Data section:

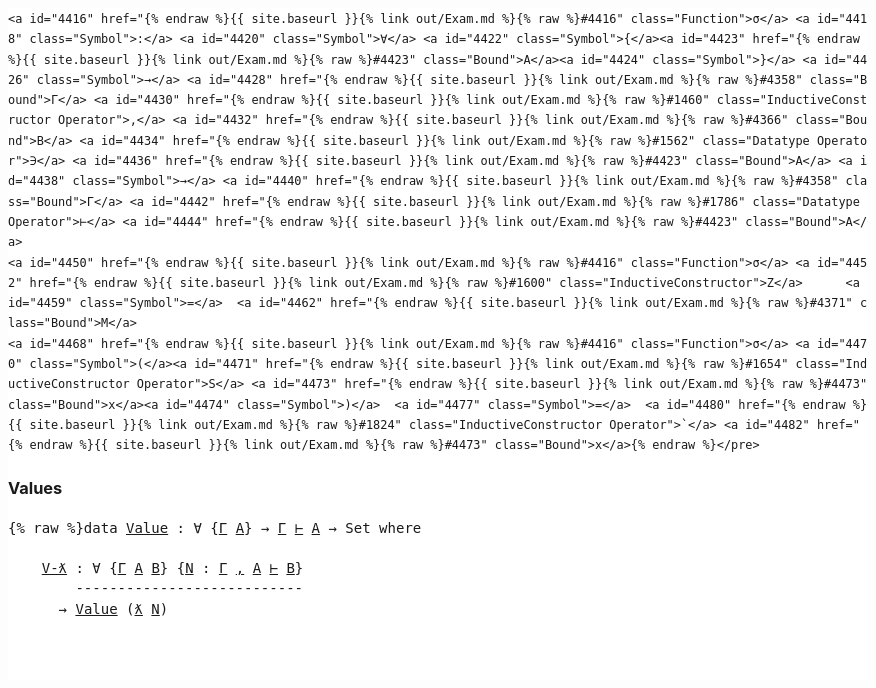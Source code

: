     <a id="4416" href="{% endraw %}{{ site.baseurl }}{% link out/Exam.md %}{% raw %}#4416" class="Function">σ</a> <a id="4418" class="Symbol">:</a> <a id="4420" class="Symbol">∀</a> <a id="4422" class="Symbol">{</a><a id="4423" href="{% endraw %}{{ site.baseurl }}{% link out/Exam.md %}{% raw %}#4423" class="Bound">A</a><a id="4424" class="Symbol">}</a> <a id="4426" class="Symbol">→</a> <a id="4428" href="{% endraw %}{{ site.baseurl }}{% link out/Exam.md %}{% raw %}#4358" class="Bound">Γ</a> <a id="4430" href="{% endraw %}{{ site.baseurl }}{% link out/Exam.md %}{% raw %}#1460" class="InductiveConstructor Operator">,</a> <a id="4432" href="{% endraw %}{{ site.baseurl }}{% link out/Exam.md %}{% raw %}#4366" class="Bound">B</a> <a id="4434" href="{% endraw %}{{ site.baseurl }}{% link out/Exam.md %}{% raw %}#1562" class="Datatype Operator">∋</a> <a id="4436" href="{% endraw %}{{ site.baseurl }}{% link out/Exam.md %}{% raw %}#4423" class="Bound">A</a> <a id="4438" class="Symbol">→</a> <a id="4440" href="{% endraw %}{{ site.baseurl }}{% link out/Exam.md %}{% raw %}#4358" class="Bound">Γ</a> <a id="4442" href="{% endraw %}{{ site.baseurl }}{% link out/Exam.md %}{% raw %}#1786" class="Datatype Operator">⊢</a> <a id="4444" href="{% endraw %}{{ site.baseurl }}{% link out/Exam.md %}{% raw %}#4423" class="Bound">A</a>
    <a id="4450" href="{% endraw %}{{ site.baseurl }}{% link out/Exam.md %}{% raw %}#4416" class="Function">σ</a> <a id="4452" href="{% endraw %}{{ site.baseurl }}{% link out/Exam.md %}{% raw %}#1600" class="InductiveConstructor">Z</a>      <a id="4459" class="Symbol">=</a>  <a id="4462" href="{% endraw %}{{ site.baseurl }}{% link out/Exam.md %}{% raw %}#4371" class="Bound">M</a>
    <a id="4468" href="{% endraw %}{{ site.baseurl }}{% link out/Exam.md %}{% raw %}#4416" class="Function">σ</a> <a id="4470" class="Symbol">(</a><a id="4471" href="{% endraw %}{{ site.baseurl }}{% link out/Exam.md %}{% raw %}#1654" class="InductiveConstructor Operator">S</a> <a id="4473" href="{% endraw %}{{ site.baseurl }}{% link out/Exam.md %}{% raw %}#4473" class="Bound">x</a><a id="4474" class="Symbol">)</a>  <a id="4477" class="Symbol">=</a>  <a id="4480" href="{% endraw %}{{ site.baseurl }}{% link out/Exam.md %}{% raw %}#1824" class="InductiveConstructor Operator">`</a> <a id="4482" href="{% endraw %}{{ site.baseurl }}{% link out/Exam.md %}{% raw %}#4473" class="Bound">x</a>{% endraw %}</pre>

### Values

<pre class="Agda">{% raw %}<a id="4523" class="Keyword">data</a> <a id="Problem2.Value"></a><a id="4528" href="{% endraw %}{{ site.baseurl }}{% link out/Exam.md %}{% raw %}#4528" class="Datatype">Value</a> <a id="4534" class="Symbol">:</a> <a id="4536" class="Symbol">∀</a> <a id="4538" class="Symbol">{</a><a id="4539" href="{% endraw %}{{ site.baseurl }}{% link out/Exam.md %}{% raw %}#4539" class="Bound">Γ</a> <a id="4541" href="{% endraw %}{{ site.baseurl }}{% link out/Exam.md %}{% raw %}#4541" class="Bound">A</a><a id="4542" class="Symbol">}</a> <a id="4544" class="Symbol">→</a> <a id="4546" href="{% endraw %}{{ site.baseurl }}{% link out/Exam.md %}{% raw %}#4539" class="Bound">Γ</a> <a id="4548" href="{% endraw %}{{ site.baseurl }}{% link out/Exam.md %}{% raw %}#1786" class="Datatype Operator">⊢</a> <a id="4550" href="{% endraw %}{{ site.baseurl }}{% link out/Exam.md %}{% raw %}#4541" class="Bound">A</a> <a id="4552" class="Symbol">→</a> <a id="4554" class="PrimitiveType">Set</a> <a id="4558" class="Keyword">where</a>

    <a id="Problem2.Value.V-ƛ"></a><a id="4569" href="{% endraw %}{{ site.baseurl }}{% link out/Exam.md %}{% raw %}#4569" class="InductiveConstructor">V-ƛ</a> <a id="4573" class="Symbol">:</a> <a id="4575" class="Symbol">∀</a> <a id="4577" class="Symbol">{</a><a id="4578" href="{% endraw %}{{ site.baseurl }}{% link out/Exam.md %}{% raw %}#4578" class="Bound">Γ</a> <a id="4580" href="{% endraw %}{{ site.baseurl }}{% link out/Exam.md %}{% raw %}#4580" class="Bound">A</a> <a id="4582" href="{% endraw %}{{ site.baseurl }}{% link out/Exam.md %}{% raw %}#4582" class="Bound">B</a><a id="4583" class="Symbol">}</a> <a id="4585" class="Symbol">{</a><a id="4586" href="{% endraw %}{{ site.baseurl }}{% link out/Exam.md %}{% raw %}#4586" class="Bound">N</a> <a id="4588" class="Symbol">:</a> <a id="4590" href="{% endraw %}{{ site.baseurl }}{% link out/Exam.md %}{% raw %}#4578" class="Bound">Γ</a> <a id="4592" href="{% endraw %}{{ site.baseurl }}{% link out/Exam.md %}{% raw %}#1460" class="InductiveConstructor Operator">,</a> <a id="4594" href="{% endraw %}{{ site.baseurl }}{% link out/Exam.md %}{% raw %}#4580" class="Bound">A</a> <a id="4596" href="{% endraw %}{{ site.baseurl }}{% link out/Exam.md %}{% raw %}#1786" class="Datatype Operator">⊢</a> <a id="4598" href="{% endraw %}{{ site.baseurl }}{% link out/Exam.md %}{% raw %}#4582" class="Bound">B</a><a id="4599" class="Symbol">}</a>
        <a id="4609" class="Comment">---------------------------</a>
      <a id="4643" class="Symbol">→</a> <a id="4645" href="{% endraw %}{{ site.baseurl }}{% link out/Exam.md %}{% raw %}#4528" class="Datatype">Value</a> <a id="4651" class="Symbol">(</a><a id="4652" href="{% endraw %}{{ site.baseurl }}{% link out/Exam.md %}{% raw %}#1887" class="InductiveConstructor Operator">ƛ</a> <a id="4654" href="{% endraw %}{{ site.baseurl }}{% link out/Exam.md %}{% raw %}#4586" class="Bound">N</a><a id="4655" class="Symbol">)</a>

Problem statement:
Print the complete listing exactly as it stands, without its pictures.

Reply:
Source code

:     <a id="4416" href="{% endraw %}{{ site.baseurl }}{% link out/Exam.md %}{% raw %}#4416" class="Function">σ</a> <a id="4418" class="Symbol">:</a> <a id="4420" class="Symbol">∀</a> <a id="4422" class="Symbol">{</a><a id="4423" href="{% endraw %}{{ site.baseurl }}{% link out/Exam.md %}{% raw %}#4423" class="Bound">A</a><a id="4424" class="Symbol">}</a> <a id="4426" class="Symbol">→</a> <a id="4428" href="{% endraw %}{{ site.baseurl }}{% link out/Exam.md %}{% raw %}#4358" class="Bound">Γ</a> <a id="4430" href="{% endraw %}{{ site.baseurl }}{% link out/Exam.md %}{% raw %}#1460" class="InductiveConstructor Operator">,</a> <a id="4432" href="{% endraw %}{{ site.baseurl }}{% link out/Exam.md %}{% raw %}#4366" class="Bound">B</a> <a id="4434" href="{% endraw %}{{ site.baseurl }}{% link out/Exam.md %}{% raw %}#1562" class="Datatype Operator">∋</a> <a id="4436" href="{% endraw %}{{ site.baseurl }}{% link out/Exam.md %}{% raw %}#4423" class="Bound">A</a> <a id="4438" class="Symbol">→</a> <a id="4440" href="{% endraw %}{{ site.baseurl }}{% link out/Exam.md %}{% raw %}#4358" class="Bound">Γ</a> <a id="4442" href="{% endraw %}{{ site.baseurl }}{% link out/Exam.md %}{% raw %}#1786" class="Datatype Operator">⊢</a> <a id="4444" href="{% endraw %}{{ site.baseurl }}{% link out/Exam.md %}{% raw %}#4423" class="Bound">A</a>
    <a id="4450" href="{% endraw %}{{ site.baseurl }}{% link out/Exam.md %}{% raw %}#4416" class="Function">σ</a> <a id="4452" href="{% endraw %}{{ site.baseurl }}{% link out/Exam.md %}{% raw %}#1600" class="InductiveConstructor">Z</a>      <a id="4459" class="Symbol">=</a>  <a id="4462" href="{% endraw %}{{ site.baseurl }}{% link out/Exam.md %}{% raw %}#4371" class="Bound">M</a>
    <a id="4468" href="{% endraw %}{{ site.baseurl }}{% link out/Exam.md %}{% raw %}#4416" class="Function">σ</a> <a id="4470" class="Symbol">(</a><a id="4471" href="{% endraw %}{{ site.baseurl }}{% link out/Exam.md %}{% raw %}#1654" class="InductiveConstructor Operator">S</a> <a id="4473" href="{% endraw %}{{ site.baseurl }}{% link out/Exam.md %}{% raw %}#4473" class="Bound">x</a><a id="4474" class="Symbol">)</a>  <a id="4477" class="Symbol">=</a>  <a id="4480" href="{% endraw %}{{ site.baseurl }}{% link out/Exam.md %}{% raw %}#1824" class="InductiveConstructor Operator">`</a> <a id="4482" href="{% endraw %}{{ site.baseurl }}{% link out/Exam.md %}{% raw %}#4473" class="Bound">x</a>{% endraw %}</pre>

### Values

<pre class="Agda">{% raw %}<a id="4523" class="Keyword">data</a> <a id="Problem2.Value"></a><a id="4528" href="{% endraw %}{{ site.baseurl }}{% link out/Exam.md %}{% raw %}#4528" class="Datatype">Value</a> <a id="4534" class="Symbol">:</a> <a id="4536" class="Symbol">∀</a> <a id="4538" class="Symbol">{</a><a id="4539" href="{% endraw %}{{ site.baseurl }}{% link out/Exam.md %}{% raw %}#4539" class="Bound">Γ</a> <a id="4541" href="{% endraw %}{{ site.baseurl }}{% link out/Exam.md %}{% raw %}#4541" class="Bound">A</a><a id="4542" class="Symbol">}</a> <a id="4544" class="Symbol">→</a> <a id="4546" href="{% endraw %}{{ site.baseurl }}{% link out/Exam.md %}{% raw %}#4539" class="Bound">Γ</a> <a id="4548" href="{% endraw %}{{ site.baseurl }}{% link out/Exam.md %}{% raw %}#1786" class="Datatype Operator">⊢</a> <a id="4550" href="{% endraw %}{{ site.baseurl }}{% link out/Exam.md %}{% raw %}#4541" class="Bound">A</a> <a id="4552" class="Symbol">→</a> <a id="4554" class="PrimitiveType">Set</a> <a id="4558" class="Keyword">where</a>

    <a id="Problem2.Value.V-ƛ"></a><a id="4569" href="{% endraw %}{{ site.baseurl }}{% link out/Exam.md %}{% raw %}#4569" class="InductiveConstructor">V-ƛ</a> <a id="4573" class="Symbol">:</a> <a id="4575" class="Symbol">∀</a> <a id="4577" class="Symbol">{</a><a id="4578" href="{% endraw %}{{ site.baseurl }}{% link out/Exam.md %}{% raw %}#4578" class="Bound">Γ</a> <a id="4580" href="{% endraw %}{{ site.baseurl }}{% link out/Exam.md %}{% raw %}#4580" class="Bound">A</a> <a id="4582" href="{% endraw %}{{ site.baseurl }}{% link out/Exam.md %}{% raw %}#4582" class="Bound">B</a><a id="4583" class="Symbol">}</a> <a id="4585" class="Symbol">{</a><a id="4586" href="{% endraw %}{{ site.baseurl }}{% link out/Exam.md %}{% raw %}#4586" class="Bound">N</a> <a id="4588" class="Symbol">:</a> <a id="4590" href="{% endraw %}{{ site.baseurl }}{% link out/Exam.md %}{% raw %}#4578" class="Bound">Γ</a> <a id="4592" href="{% endraw %}{{ site.baseurl }}{% link out/Exam.md %}{% raw %}#1460" class="InductiveConstructor Operator">,</a> <a id="4594" href="{% endraw %}{{ site.baseurl }}{% link out/Exam.md %}{% raw %}#4580" class="Bound">A</a> <a id="4596" href="{% endraw %}{{ site.baseurl }}{% link out/Exam.md %}{% raw %}#1786" class="Datatype Operator">⊢</a> <a id="4598" href="{% endraw %}{{ site.baseurl }}{% link out/Exam.md %}{% raw %}#4582" class="Bound">B</a><a id="4599" class="Symbol">}</a>
        <a id="4609" class="Comment">---------------------------</a>
      <a id="4643" class="Symbol">→</a> <a id="4645" href="{% endraw %}{{ site.baseurl }}{% link out/Exam.md %}{% raw %}#4528" class="Datatype">Value</a> <a id="4651" class="Symbol">(</a><a id="4652" href="{% endraw %}{{ site.baseurl }}{% link out/Exam.md %}{% raw %}#1887" class="InductiveConstructor Operator">ƛ</a> <a id="4654" href="{% endraw %}{{ site.baseurl }}{% link out/Exam.md %}{% raw %}#4586" class="Bound">N</a><a id="4655" class="Symbol">)</a>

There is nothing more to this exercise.